The appellant next questions the correctness of the judge's order reimbursing the insurance carrier in full for the amounts spent for compensation and medical care instead of applying the provision for "pro rata" distribution. The appellant was awarded a verdict of $17,500 and the judgment was paid so the judge must have concluded that the employee was adequately compensated and that, therefore, the carrier should be fully reimbursed for amounts paid. After the allowance for future medical expense is eliminated there is no reason to interfere with that phase of the order. Arex Indemnity Co. v. Radin, Fla., 72 So. 2d 393.

We cannot agree with appellant in his charge that error was committed by the judge when he ordered the appellee to pay to plaintiff's attorneys thirty per cent of the sum allotted to the appellee. This, of course, fixed a reasonable fee at thirty per cent of the amount of recovery. The appellant complains of this determination of the fee because it does not coincide with the contract between the appellant and his attorneys providing for a fee of forty per cent. The question is easily answered in appellee's favor. The statute provides for a reasonable fee to be set by the judge in a distribution he may consider equitable. There is no reason to hold that there was any abuse of equitable principles when the judge decided that thirty per cent of the recovery was adequate compensation for the services of the attorneys. Though the employee might freely contract, so far as he was concerned, about the proportionate amount he would pay his attorneys he could not bind the court to his agreement. And as for his plea that his contract has been impaired, it is only necessary to say that the statute empowering the court to determine the amount of a reasonable fee to be charged to the employer or insurance carrier was present on the statute books when the appellant made his arrangement with his lawyers. Also, when the appellant accepted the advantages of the Workmen's Compensation Law he accepted with them the burdens and conditions imposed.

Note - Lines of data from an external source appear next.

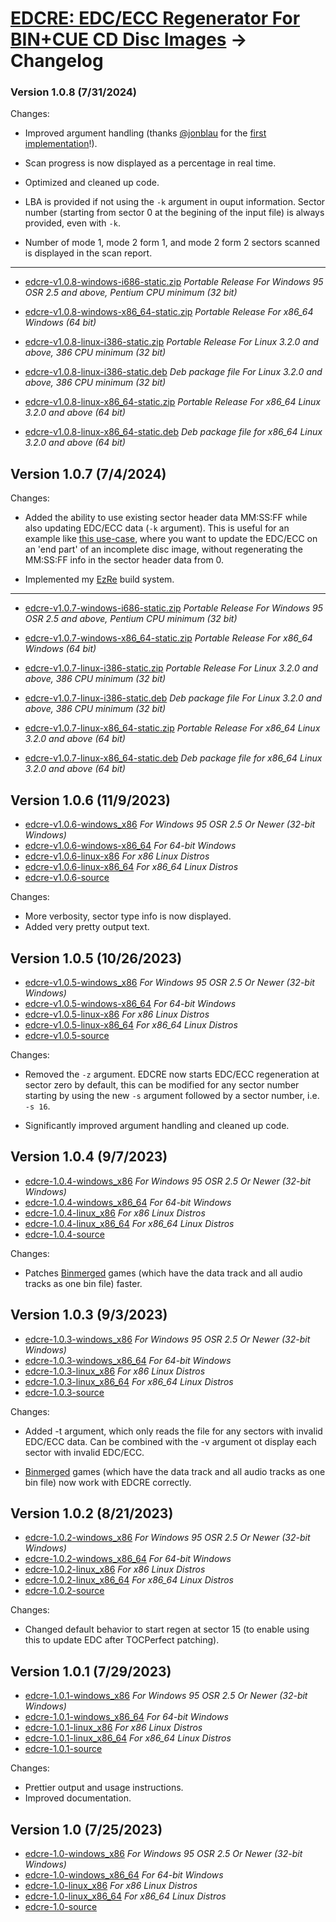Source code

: # [EDCRE: EDC/ECC Regenerator For BIN+CUE CD Disc Images](readme.md) -> Changelog

### Version 1.0.8 (7/31/2024)

Changes:

*  Improved argument handling (thanks [@jonblau](https://github.com/jonblau) for the [first implementation](https://github.com/alex-free/edcre/pull/2)!).

*  Scan progress is now displayed as a percentage in real time.

*   Optimized and cleaned up code.

*   LBA is provided if not using the `-k` argument in ouput information. Sector number (starting from sector 0 at the begining of the input file) is always provided, even with `-k`.

*   Number of mode 1, mode 2 form 1, and mode 2 form 2 sectors scanned is displayed in the scan report.

----------------------------------------------------

*	[edcre-v1.0.8-windows-i686-static.zip](https://github.com/alex-free/edcre/releases/download/v1.0.8/edcre-v1.0.8-windows-i686-static.zip) _Portable Release For Windows 95 OSR 2.5 and above, Pentium CPU minimum (32 bit)_

*	[edcre-v1.0.8-windows-x86\_64-static.zip](https://github.com/alex-free/edcre/releases/download/v1.0.8/edcre-v1.0.8-windows-x86_64-static.zip) _Portable Release For x86_64 Windows (64 bit)_

*	[edcre-v1.0.8-linux-i386-static.zip](https://github.com/alex-free/edcre/releases/download/v1.0.8/edcre-v1.0.8-linux-i386-static.zip) _Portable Release For Linux 3.2.0 and above, 386 CPU minimum (32 bit)_

*	[edcre-v1.0.8-linux-i386-static.deb](https://github.com/alex-free/edcre/releases/download/v1.0.8/edcre-v1.0.8-linux-i386-static.deb) _Deb package file For Linux 3.2.0 and above, 386 CPU minimum (32 bit)_

*	[edcre-v1.0.8-linux-x86\_64-static.zip](https://github.com/alex-free/edcre/releases/download/v1.0.8/edcre-v1.0.8-linux-x86_64-static.zip) _Portable Release For x86\_64 Linux 3.2.0 and above (64 bit)_

*	[edcre-v1.0.8-linux-x86\_64-static.deb](https://github.com/alex-free/edcre/releases/download/v1.0.8/edcre-v1.0.8-linux-x86_64-static.deb) _Deb package file for x86_64 Linux 3.2.0 and above (64 bit)_

## Version 1.0.7 (7/4/2024)

Changes:

*  Added the ability to use existing sector header data MM:SS:FF while also updating EDC/ECC data (`-k` argument). This is useful for an example like [this use-case](https://github.com/alex-free/edcre/issues/1), where you want to update the EDC/ECC on an 'end part' of an incomplete disc image, without regenerating the MM:SS:FF info in the sector header data from 0.

*   Implemented my [EzRe](https://github.com/alex-free/ezre) build system.

----------------------------------------------------

*	[edcre-v1.0.7-windows-i686-static.zip](https://github.com/alex-free/edcre/releases/download/v1.0.7/edcre-v1.0.7-windows-i686-static.zip) _Portable Release For Windows 95 OSR 2.5 and above, Pentium CPU minimum (32 bit)_

*	[edcre-v1.0.7-windows-x86\_64-static.zip](https://github.com/alex-free/edcre/releases/download/v1.0.7/edcre-v1.0.7-windows-x86_64-static.zip) _Portable Release For x86_64 Windows (64 bit)_

*	[edcre-v1.0.7-linux-i386-static.zip](https://github.com/alex-free/edcre/releases/download/v1.0.7/edcre-v1.0.7-linux-i386-static.zip) _Portable Release For Linux 3.2.0 and above, 386 CPU minimum (32 bit)_

*	[edcre-v1.0.7-linux-i386-static.deb](https://github.com/alex-free/edcre/releases/download/v1.0.7/edcre-v1.0.7-linux-i386-static.deb) _Deb package file For Linux 3.2.0 and above, 386 CPU minimum (32 bit)_

*	[edcre-v1.0.7-linux-x86\_64-static.zip](https://github.com/alex-free/edcre/releases/download/v1.0.7/edcre-v1.0.7-linux-x86_64-static.zip) _Portable Release For x86\_64 Linux 3.2.0 and above (64 bit)_

*	[edcre-v1.0.7-linux-x86\_64-static.deb](https://github.com/alex-free/edcre/releases/download/v1.0.7/edcre-v1.0.7-linux-x86_64-static.deb) _Deb package file for x86_64 Linux 3.2.0 and above (64 bit)_

## Version 1.0.6 (11/9/2023)

*	[edcre-v1.0.6-windows\_x86](https://github.com/alex-free/edcre/releases/download/v1.0.6/edcre-v1.0.6-windows-x86.zip) _For Windows 95 OSR 2.5 Or Newer (32-bit Windows)_
*	[edcre-v1.0.6-windows-x86\_64](https://github.com/alex-free/edcre/releases/download/v1.0.6/edcre-v1.0.6-windows-x86_64.zip) _For 64-bit Windows_
*	[edcre-v1.0.6-linux-x86](https://github.com/alex-free/edcre/releases/download/v1.0.6/edcre-v1.0.6-linux-x86_static.zip) _For x86 Linux Distros_
*	[edcre-v1.0.6-linux-x86\_64](https://github.com/alex-free/edcre/releases/download/v1.0.6/edcre-v1.0.6-linux-x86_64_static.zip) _For x86_64 Linux Distros_
*	[edcre-v1.0.6-source](https://github.com/alex-free/edcre/archive/refs/tags/v1.0.6.zip)

Changes:

*  More verbosity, sector type info is now displayed.
*  Added very pretty output text.

## Version 1.0.5 (10/26/2023)

*	[edcre-v1.0.5-windows\_x86](https://github.com/alex-free/edcre/releases/download/v1.0.5/edcre-v1.0.5-windows-x86.zip) _For Windows 95 OSR 2.5 Or Newer (32-bit Windows)_
*	[edcre-v1.0.5-windows-x86\_64](https://github.com/alex-free/edcre/releases/download/v1.0.5/edcre-v1.0.5-windows-x86_64.zip) _For 64-bit Windows_
*	[edcre-v1.0.5-linux-x86](https://github.com/alex-free/edcre/releases/download/v1.0.5/edcre-v1.0.5-linux-x86_static.zip) _For x86 Linux Distros_
*	[edcre-v1.0.5-linux-x86\_64](https://github.com/alex-free/edcre/releases/download/v1.0.5/edcre-v1.0.5-linux-x86_64_static.zip) _For x86_64 Linux Distros_
*	[edcre-v1.0.5-source](https://github.com/alex-free/edcre/archive/refs/tags/v1.0.5.zip)

Changes:

*  Removed the `-z` argument. EDCRE now starts EDC/ECC regeneration at sector zero by default, this can be modified for any sector number starting by using the new `-s` argument followed by a sector number, i.e. `-s 16`.

*   Significantly improved argument handling and cleaned up code. 

## Version 1.0.4 (9/7/2023)

*	[edcre-1.0.4-windows\_x86](https://github.com/alex-free/edcre/releases/download/v1.0.4/edcre-1.0.4-windows_x86.zip) _For Windows 95 OSR 2.5 Or Newer (32-bit Windows)_
*	[edcre-1.0.4-windows\_x86\_64](https://github.com/alex-free/edcre/releases/download/v1.0.4/edcre-1.0.4-windows_x86_64.zip) _For 64-bit Windows_
*	[edcre-1.0.4-linux\_x86](https://github.com/alex-free/edcre/releases/download/v1.0.4/edcre-1.0.4-linux_x86_static.zip) _For x86 Linux Distros_
*	[edcre-1.0.4-linux\_x86\_64](https://github.com/alex-free/edcre/releases/download/v1.0.4/edcre-1.0.4-linux_x86_64_static.zip) _For x86_64 Linux Distros_
*	[edcre-1.0.4-source](https://github.com/alex-free/edcre/archive/refs/tags/v1.0.4.zip)

Changes:

*   Patches [Binmerged](https://github.com/putnam/binmerge) games (which have the data track and all audio tracks as one bin file) faster.

## Version 1.0.3 (9/3/2023)

*	[edcre-1.0.3-windows\_x86](https://github.com/alex-free/edcre/releases/download/v1.0.3/edcre-1.0.3-windows_x86.zip) _For Windows 95 OSR 2.5 Or Newer (32-bit Windows)_
*	[edcre-1.0.3-windows\_x86\_64](https://github.com/alex-free/edcre/releases/download/v1.0.3/edcre-1.0.3-windows_x86_64.zip) _For 64-bit Windows_
*	[edcre-1.0.3-linux\_x86](https://github.com/alex-free/edcre/releases/download/v1.0.3/edcre-1.0.3-linux_x86_static.zip) _For x86 Linux Distros_
*	[edcre-1.0.3-linux\_x86\_64](https://github.com/alex-free/edcre/releases/download/v1.0.3/edcre-1.0.3-linux_x86_64_static.zip) _For x86_64 Linux Distros_
*	[edcre-1.0.3-source](https://github.com/alex-free/edcre/archive/refs/tags/v1.0.3.zip)

Changes:

*   Added -t argument, which only reads the file for any sectors with invalid EDC/ECC data. Can be combined with the -v argument ot display each sector with invalid EDC/ECC. 

*   [Binmerged](https://github.com/putnam/binmerge) games (which have the data track and all audio tracks as one bin file) now work with EDCRE correctly.

## Version 1.0.2 (8/21/2023)

*	[edcre-1.0.2-windows\_x86](https://github.com/alex-free/edcre/releases/download/v1.0.2/edcre-1.0.2-windows_x86.zip) _For Windows 95 OSR 2.5 Or Newer (32-bit Windows)_
*	[edcre-1.0.2-windows\_x86\_64](https://github.com/alex-free/edcre/releases/download/v1.0.2/edcre-1.0.2-windows_x86_64.zip) _For 64-bit Windows_
*	[edcre-1.0.2-linux\_x86](https://github.com/alex-free/edcre/releases/download/v1.0.2/edcre-1.0.2-linux_x86_static.zip) _For x86 Linux Distros_
*	[edcre-1.0.2-linux\_x86\_64](https://github.com/alex-free/edcre/releases/download/v1.0.2/edcre-1.0.2-linux_x86_64_static.zip) _For x86_64 Linux Distros_
*	[edcre-1.0.2-source](https://github.com/alex-free/edcre/archive/refs/tags/v1.0.2.zip)

Changes:

*   Changed default behavior to start regen at sector 15 (to enable using this to update EDC after TOCPerfect patching).


## Version 1.0.1 (7/29/2023)

*	[edcre-1.0.1-windows\_x86](https://github.com/alex-free/edcre/releases/download/v1.0.1/edcre-1.0.1-windows_x86.zip) _For Windows 95 OSR 2.5 Or Newer (32-bit Windows)_
*	[edcre-1.0.1-windows\_x86\_64](https://github.com/alex-free/edcre/releases/download/v1.0.1/edcre-1.0.1-windows_x86_64.zip) _For 64-bit Windows_
*	[edcre-1.0.1-linux\_x86](https://github.com/alex-free/edcre/releases/download/v1.0.1/edcre-1.0.1-linux_x86_static.zip) _For x86 Linux Distros_
*	[edcre-1.0.1-linux\_x86\_64](https://github.com/alex-free/edcre/releases/download/v1.0.1/edcre-1.0.1-linux_x86_64_static.zip) _For x86_64 Linux Distros_
*	[edcre-1.0.1-source](https://github.com/alex-free/edcre/archive/refs/tags/v1.0.1.zip)

Changes:

*   Prettier output and usage instructions.
*   Improved documentation.

## Version 1.0 (7/25/2023)

*	[edcre-1.0-windows\_x86](https://github.com/alex-free/edcre/releases/download/v1.0/edcre-1.0-windows_x86.zip) _For Windows 95 OSR 2.5 Or Newer (32-bit Windows)_
*	[edcre-1.0-windows\_x86\_64](https://github.com/alex-free/edcre/releases/download/v1.0/edcre-1.0-windows_x86_64.zip) _For 64-bit Windows_
*	[edcre-1.0-linux\_x86](https://github.com/alex-free/edcre/releases/download/v1.0/edcre-1.0-linux_x86_static.zip) _For x86 Linux Distros_
*	[edcre-1.0-linux\_x86\_64](https://github.com/alex-free/edcre/releases/download/v1.0/edcre-1.0-linux_x86_64_static.zip) _For x86_64 Linux Distros_
*	[edcre-1.0-source](https://github.com/alex-free/edcre/archive/refs/tags/v1.0.zip)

We agree with the appellant with reference to the taxation against the appellee of its pro rata share of that part of the court costs which were not taxed against the defendant in the case.

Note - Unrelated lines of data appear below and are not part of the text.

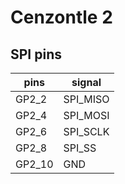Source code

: # Cenzontle 2
## SPI pins

| pins    | signal    |
| ---     | ---       |
| GP2_2   | SPI_MISO  |
| GP2_4   | SPI_MOSI  |
| GP2_6   | SPI_SCLK  |
| GP2_8   | SPI_SS    |
| GP2_10  | GND       |
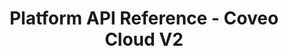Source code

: ---
layout: redoc_page
title: Platform API Reference - Coveo Cloud V2
categories: api_docs
apiId: Platform
swagger: ../../api_docs/Platform.yml
ghPagesSiteName: /cloudv2-docs-site
---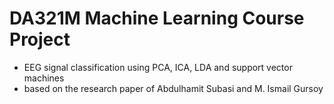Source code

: # DA321M Machine Learning Course Project
- EEG signal classification using PCA, ICA, LDA and support vector machines
- based on the research paper of Abdulhamit Subasi and M. Ismail Gursoy
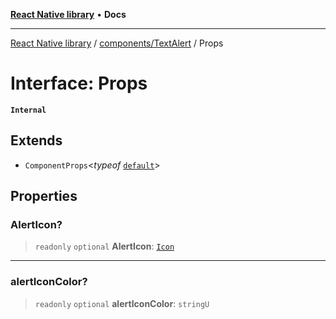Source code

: [**React Native library**](../../../index.md) • **Docs**

***

[React Native library](../../../modules.md) / [components/TextAlert](../index.md) / Props

# Interface: Props

**`Internal`**

## Extends

- `ComponentProps`\<*typeof* [`default`](../../common-components/common-common-components/Text/functions/default.md)\>

## Properties

### AlertIcon?

> `readonly` `optional` **AlertIcon**: [`Icon`](../../../icons/icons-common/types/interfaces/Icon.md)

***

### alertIconColor?

> `readonly` `optional` **alertIconColor**: `stringU`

The court allowed the appellant nothing at all on this portion of the costs and we think that was error. Although the judge could use his discretion in fixing the amount, we do not believe he was exercising it properly when he did not require the appellee to pay any part of the costs incurred by the appellant, above those paid by the defendant, when the appellee obviously benefited from the recovery to the extent of the amount awarded it in the post trial proceedings.

We conclude that the order should be revised by eliminating any allowance for future medical benefits and by charging the appellee with its pro rata share of the court costs incurred and not taxed against the defendant. Otherwise the order is affirmed.

Affirmed in part; reversed in part.

MATHEWS, C.J., and HOBSON and DREW, JJ., concur.